En el lugar en el que me he instalado siempre hay una luz de antes de atardecer, esa luz clara y brillante algo azulada que hace que las personas apenas susurren cuando hablan.
Aquí tu no estas y este “tu” sera la única y última vez que te mencione.
En mi casa hay dos habitaciones, en la que vivo y en la que pienso. Lo elegí así con toda conciencia, sabiendo a la vez lo ridículo que podría llegar a ser pero pasados unos días la rutina me llevo a pensar que esta es la única forma posible. Estuve a punto de asomarme a la idea de que quien no lo hacía como yo es porque no sabia nada.
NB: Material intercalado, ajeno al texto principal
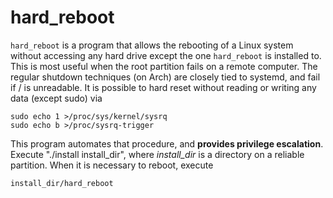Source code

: hard_reboot
===========

`hard_reboot` is a program that allows the rebooting of a Linux system without
accessing any hard drive except the one `hard_reboot` is installed to. This is
most useful when the root partition fails on a remote computer. The regular
shutdown techniques (on Arch) are closely tied to systemd, and fail if /
is unreadable. It is possible to hard reset without reading or writing any data
(except sudo) via

    sudo echo 1 >/proc/sys/kernel/sysrq
    sudo echo b >/proc/sysrq-trigger

This program automates that procedure, and **provides privilege escalation**.
Execute "./install install_dir", where *install_dir* is a directory on a
reliable partition. When it is necessary to reboot, execute

    install_dir/hard_reboot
En la habitación en la que vivo hay una pequeña cocina con dos fuegos, la electricidad no sabe cocinar, y con un armario donde guardo un par de platos y un vaso y un juego de cubiertos. Porque también he decidido que no quiero invitados, solo volveré a dejar pasar a alguien que pueda compartir mi vajilla conmigo. Tengo los utensilios que necesito para cocinar y un horno, pequeño, que se enciende con cerillas. Lo elegí solo para poder intentar esquivar el olor de la cerilla cada vez que enciendo una y abrir mis vías nasales para descubrir que el aroma sigue ahí, que se queda esperando a que vuelvas a la vida para meterse dentro de ti. Si quiero que algo se cocine por abajo tengo que encender el gas abajo y arriba si quiero que el queso se funda.